おとり…?

そう。潤壱の安全のために露草もちゃんと連れてきたから大丈夫

でも、あの少年は火が…っ

あぁ、大丈夫大丈夫

なんでっ、僕の火がっ!!


突然少年の声音が変わり、何があったのかと視線を向ける。

ひゃはっ、美味ーぁいっ!すき焼きの方が美味いけどーぉっ!


露草が、少年の出した火を食べた…。
文字通り、近くを飛んでいる火を吸い込みモグモグと咀嚼している。

露草は、バグを食べるんだ

バグを、食べる…?

創造神がこの地球に人を作ったとき、同時に幾つものバグが生まれたんだ。
あの少年はバグの力で火を扱う事ができる。
露草もバグ持ちの一人、バグ持ちやバグの力を咀嚼して力にすることができる

食べるって…。
バグ持ちってのも人間なんだろ…っ?

そう。
でもバグ持ちは精神面に欠陥が出やすくてね、あの少年のように異常な思考が生まれやすい。
そうなったら、そのままにしておくわけにはいかないんだよ

…っ




お前なんてっ、灰にしてやるぅぅっ!!!

ひゃはははぁっ!!
やってみろよーぉっ!!!


火の玉の数が増え速度も上がったが、露草は少年の出す火を軽々と避けていく。

燃えろぉーっ!!

うっ!!

少年は頭上に火を集めていくが、その隙に接近してきた露草に地面に押しつけるように捕まった。

あぁーーんっ。んぐ、おせぇよぉー

火の塊は露草の口の中におさまり、すぐにごくりと飲み込まれる。

うわぁあぁぁっ

君程度の力じゃーぁこの距離で俺を燃やしたら、君も自分の火で火だるまになるよねーぇ?

離せっ、離せよぉっ!

じゃーぁね、おやすみぃーん


そう静かに呟き、露草は少年の首筋に注射をさした。
数分もたたないうちに少年の寝息が聞こえ始める。

つまんないつまんないつまんなぁーいっ!!!こんなちっさいのじゃ腹いっぱいになんねぇーしぃーっ!!

ぁ、もしもし。

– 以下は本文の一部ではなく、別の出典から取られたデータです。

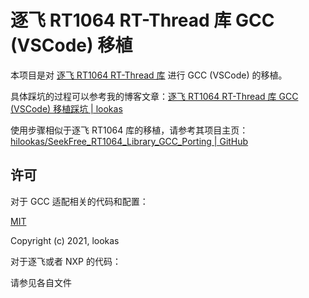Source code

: # 逐飞 RT1064 RT-Thread 库 GCC (VSCode) 移植

本项目是对 [逐飞 RT1064 RT-Thread 库](https://gitee.com/seekfree/RT1064_RTThread_Library) 进行 GCC (VSCode) 的移植。

具体踩坑的过程可以参考我的博客文章：[逐飞 RT1064 RT-Thread 库 GCC (VSCode) 移植踩坑 | lookas](https://18kas.com/%E9%80%90%E9%A3%9E%20RT1064%20RT-Thread%20%E5%BA%93%20GCC%20(VSCode)%20%E7%A7%BB%E6%A4%8D%E8%B8%A9%E5%9D%91/)

使用步骤相似于逐飞 RT1064 库的移植，请参考其项目主页：[hilookas/SeekFree_RT1064_Library_GCC_Porting | GitHub](https://github.com/hilookas/SeekFree_RT1064_Library_GCC_Porting)

## 许可

对于 GCC 适配相关的代码和配置：

[MIT](http://opensource.org/licenses/MIT)

Copyright (c) 2021, lookas

对于逐飞或者 NXP 的代码：

请参见各自文件
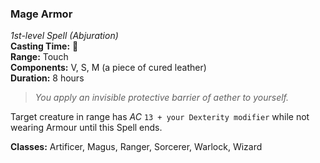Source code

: ### Mage Armor  
*1st-level Spell (Abjuration)*  
**Casting Time:** 🔷  
**Range:** Touch  
**Components:** V, S, M (a piece of cured leather)  
**Duration:** 8 hours  

> *You apply an invisible protective barrier of aether to yourself.*

Target creature in range has *AC* `13 + your Dexterity modifier` while not wearing Armour until this Spell ends.

**Classes:** Artificer, Magus, Ranger, Sorcerer, Warlock, Wizard
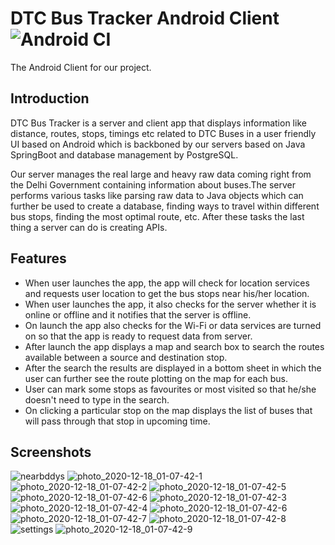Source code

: # DTC Bus Tracker Android Client ![Android CI](https://github.com/delhitransit/delhitransit-android/workflows/Android%20CI/badge.svg)

The Android Client for our project.

## Introduction
DTC Bus Tracker is a server and client app that displays information like distance, routes, stops,
timings etc related to DTC Buses in a user friendly UI based on Android which is backboned by
our servers based on Java SpringBoot and database management by PostgreSQL.

Our server manages the real large and heavy raw data coming right from the Delhi Government
containing information about buses.The server performs various tasks like parsing raw data to
Java objects which can further be used to create a database, finding ways to travel within different
bus stops, finding the most optimal route, etc. After these tasks the last thing a server can do is
creating APIs.

## Features
- When user launches the app, the app will check for location services and requests user location to get the bus stops near his/her location.
- When user launches the app, it also checks for the server whether it is online or offline and it notifies that the server is offline.
- On launch the app also checks for the Wi-Fi or data services are turned on so that the app is ready to request data from server.
- After launch the app displays a map and search box to search the routes available between a source and destination stop.
- After the search the results are displayed in a bottom sheet in which the user can further see the route plotting on the map for each bus.
- User can mark some stops as favourites or most visited so that he/she doesn't need to type in the search.
- On clicking a particular stop on the map displays the list of buses that will pass through that stop in upcoming time.

## Screenshots

![nearbddys](https://user-images.githubusercontent.com/31047659/102539313-8515af00-40d3-11eb-9831-3e9dd909ba24.jpg)
![photo_2020-12-18_01-07-42-1](https://user-images.githubusercontent.com/31047659/102537303-c9ec1680-40d0-11eb-893a-8b1602bc66de.jpg)
![photo_2020-12-18_01-07-42-2](https://user-images.githubusercontent.com/31047659/102537307-ca84ad00-40d0-11eb-8a48-98e64e157884.jpg)
![photo_2020-12-18_01-07-42-5](https://user-images.githubusercontent.com/31047659/102537322-cf496100-40d0-11eb-864f-30735c6beba8.jpg)
![photo_2020-12-18_01-07-42-6](https://user-images.githubusercontent.com/31047659/102537327-cfe1f780-40d0-11eb-9241-6ea150784756.jpg)
![photo_2020-12-18_01-07-42-3](https://user-images.githubusercontent.com/31047659/102537966-af666d00-40d1-11eb-9df3-8345fc51822f.jpg)
![photo_2020-12-18_01-07-42-4](https://user-images.githubusercontent.com/31047659/102537973-b1303080-40d1-11eb-8aca-254cbaedb4a2.jpg)
![photo_2020-12-18_01-07-42-6](https://user-images.githubusercontent.com/31047659/102537983-b2615d80-40d1-11eb-8844-78a0c853f7e1.jpg)
![photo_2020-12-18_01-07-42-7](https://user-images.githubusercontent.com/31047659/102537992-b4c3b780-40d1-11eb-934c-9c328b231063.jpg)
![photo_2020-12-18_01-07-42-8](https://user-images.githubusercontent.com/31047659/102537995-b5f4e480-40d1-11eb-88d1-4009503b6dce.jpg)
![settings](https://user-images.githubusercontent.com/31047659/102538441-47fced00-40d2-11eb-8d86-ec58fb7d6430.jpg)
![photo_2020-12-18_01-07-42-9](https://user-images.githubusercontent.com/31047659/102538000-b7bea800-40d1-11eb-9d11-c94447399c8c.jpg)
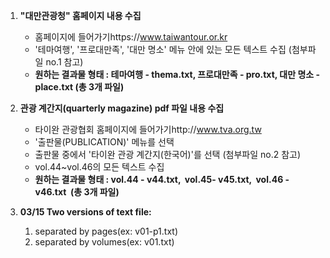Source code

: 1. **"대만관광청" 홈페이지 내용 수집**

   - 홈페이지에 들어가기https://www.taiwantour.or.kr
   - '테마여행', '프로대만족', '대만 명소' 메뉴 안에 있는 모든 텍스트 수집 (첨부파일 no.1 참고)
   - **원하는 결과물 형태 : 테마여행 - thema.txt, 프로대만족 - pro.txt, 대만 명소 - place.txt (총 3개 파일)**

2. **관광 계간지(quarterly magazine) pdf 파일 내용 수집**

   - 타이완 관광협회 홈페이지에 들어가기http://www.tva.org.tw
   - '출판물(PUBLICATION)' 메뉴를 선택
   - 출판물 중에서 '타이완 관광 계간지(한국어)'를 선택 (첨부파일 no.2 참고)
   - vol.44~vol.46의 모든 텍스트 수집
   - **원하는 결과물 형태 : vol.44 - v44.txt,  vol.45- v45.txt,  vol.46 - v46.txt  (총 3개 파일)**

3. **03/15 Two versions of text file:**
   1. separated by pages(ex: v01-p1.txt)
   2. separated by volumes(ex: v01.txt)
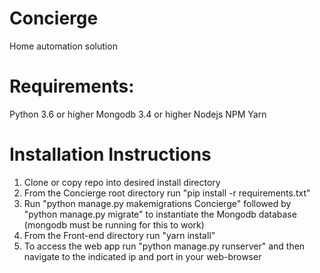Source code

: # Concierge
Home automation solution

# Requirements:
Python 3.6 or higher
Mongodb 3.4 or higher
Nodejs
NPM
Yarn

# Installation Instructions
1. Clone or copy repo into desired install directory
2. From the Concierge root directory run "pip install -r requirements.txt"
3. Run "python manage.py makemigrations Concierge"
followed by "python manage.py migrate" to instantiate the Mongodb database
(mongodb must be running for this to work)
4. From the Front-end directory run "yarn install"
5. To access the web app run "python manage.py runserver" and then navigate to
the indicated ip and port in your web-browser
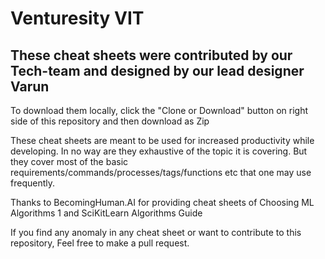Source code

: # Venturesity VIT #

## These cheat sheets were contributed by our Tech-team and designed by our lead designer Varun ##

To download them locally, click the "Clone or Download" button on right side of this repository and then download as Zip

These cheat sheets are meant to be used for increased productivity while developing. In no way are they exhaustive of the topic it is covering.
But they cover most of the basic requirements/commands/processes/tags/functions etc that one may use frequently.

Thanks to BecomingHuman.AI for providing cheat sheets of Choosing ML Algorithms 1 and SciKitLearn Algorithms Guide

If you find any anomaly in any cheat sheet or want to contribute to this repository, Feel free to make a pull request.
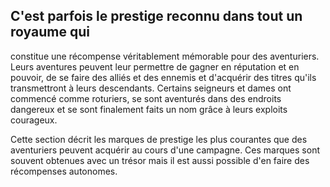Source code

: ## C'est parfois le prestige reconnu dans tout un royaume qui

constitue une récompense véritablement mémorable pour des
aventuriers. Leurs aventures peuvent leur permettre de gagner
en réputation et en pouvoir, de se faire des alliés et des ennemis
et d'acquérir des titres qu'ils transmettront à leurs descendants.
Certains seigneurs et dames ont commencé comme roturiers,
se sont aventurés dans des endroits dangereux et se sont
finalement faits un nom grâce à leurs exploits courageux.

Cette section décrit les marques de prestige les plus
courantes que des aventuriers peuvent acquérir au cours
d'une campagne. Ces marques sont souvent obtenues
avec un trésor mais il est aussi possible d'en faire des
récompenses autonomes.
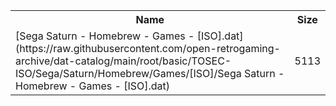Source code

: <table>
<tr><th>Name</th><th>Size</th></tr>
<tr><td>
[Sega Saturn - Homebrew - Games - [ISO].dat](https://raw.githubusercontent.com/open-retrogaming-archive/dat-catalog/main/root/basic/TOSEC-ISO/Sega/Saturn/Homebrew/Games/[ISO]/Sega Saturn - Homebrew - Games - [ISO].dat)
</td><td>5113</td></tr>
</table>

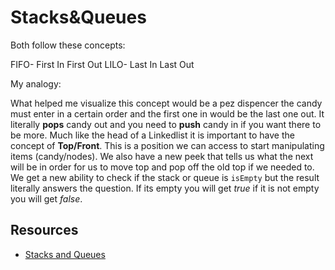 # Stacks&Queues

Both follow these concepts:

FIFO- First In First Out
LILO- Last In Last Out

My analogy:

What helped me visualize this concept would be a pez dispencer the candy must enter in a certain order and the first one in would be the last one out. It literally **pops** candy out and you need to **push** candy in if you want there to be more. Much like the head of a Linkedlist it is important to have the concept of **Top/Front**. This is a position we can access to start manipulating items (candy/nodes). We also have a new peek that tells us what the next will be in order for us to move top and pop off the old top if we needed to. We get a new ability to check if the stack or queue is `isEmpty` but the result literally answers the question. If its empty you will get *true* if it is not empty you will get *false*.

## Resources

- [Stacks and Queues](https://codefellows.github.io/common_curriculum/data_structures_and_algorithms/Code_401/class-10/resources/stacks_and_queues.html)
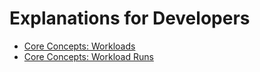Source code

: # Explanations for Developers

- [Core Concepts: Workloads](./workloads.hbs.md)
- [Core Concepts: Workload Runs](./workload-runs.hbs.md)

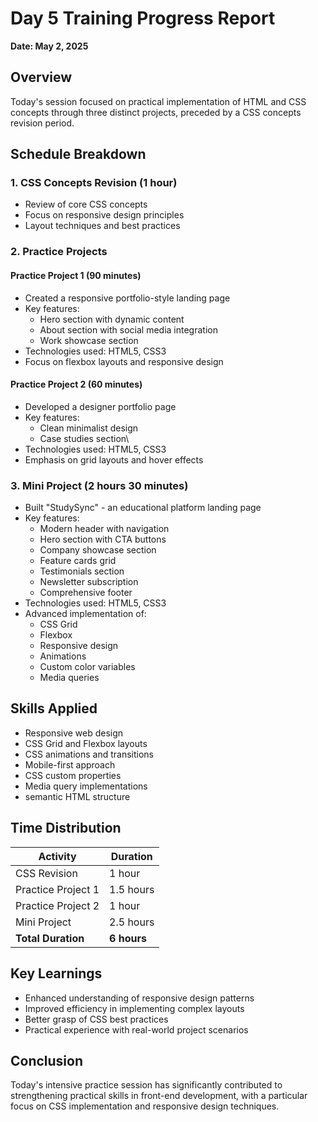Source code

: # Day 5 Training Progress Report
**Date: May 2, 2025**

## Overview
Today's session focused on practical implementation of HTML and CSS concepts through three distinct projects, preceded by a CSS concepts revision period.

## Schedule Breakdown

### 1. CSS Concepts Revision (1 hour)
- Review of core CSS concepts
- Focus on responsive design principles
- Layout techniques and best practices

### 2. Practice Projects

#### Practice Project 1 (90 minutes)
- Created a responsive portfolio-style landing page
- Key features:
  - Hero section with dynamic content 
  - About section with social media integration
  - Work showcase section
- Technologies used: HTML5, CSS3
- Focus on flexbox layouts and responsive design

#### Practice Project 2 (60 minutes)
- Developed a designer portfolio page
- Key features:
  - Clean minimalist design
  - Case studies section\
- Technologies used: HTML5, CSS3
- Emphasis on grid layouts and hover effects

### 3. Mini Project (2 hours 30 minutes)
- Built "StudySync" - an educational platform landing page
- Key features:
  - Modern header with navigation
  - Hero section with CTA buttons
  - Company showcase section
  - Feature cards grid
  - Testimonials section
  - Newsletter subscription
  - Comprehensive footer
- Technologies used: HTML5, CSS3
- Advanced implementation of:
  - CSS Grid
  - Flexbox
  - Responsive design
  - Animations
  - Custom color variables
  - Media queries

## Skills Applied
- Responsive web design
- CSS Grid and Flexbox layouts
- CSS animations and transitions
- Mobile-first approach
- CSS custom properties
- Media query implementations
- semantic HTML structure

## Time Distribution
| Activity | Duration |
|----------|----------|
| CSS Revision | 1 hour |
| Practice Project 1 | 1.5 hours |
| Practice Project 2 | 1 hour |
| Mini Project | 2.5 hours |
| **Total Duration** | **6 hours** |

## Key Learnings
- Enhanced understanding of responsive design patterns
- Improved efficiency in implementing complex layouts
- Better grasp of CSS best practices
- Practical experience with real-world project scenarios

## Conclusion
Today's intensive practice session has significantly contributed to strengthening practical skills in front-end development, with a particular focus on CSS implementation and responsive design techniques.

弟?

兄さんは公園を元に戻す為か、弟に電話をかけている。

なぁ、露草…

んー?潤ちゃぁんどうしーたのぉー?怪我痛いーぃ?

そいつ、食うのか…?

今日のおーやつーぅっ!!

何とか、できねぇかな…

潤ちゃんが言うならやめるーぅ…

潤壱…

電話を終えた兄さんに呼ばれ振り向く。

その子をそのままにしておくってことは、いつか潤壱の友達や家族が傷つくってことだよ?

っ…

バグ持ちの少年を助けようとすれば、母さんも、姉貴も、孝も傷つく。
だからといって、少年を食うなんて。
俺にはどうしたらいいかわからない…。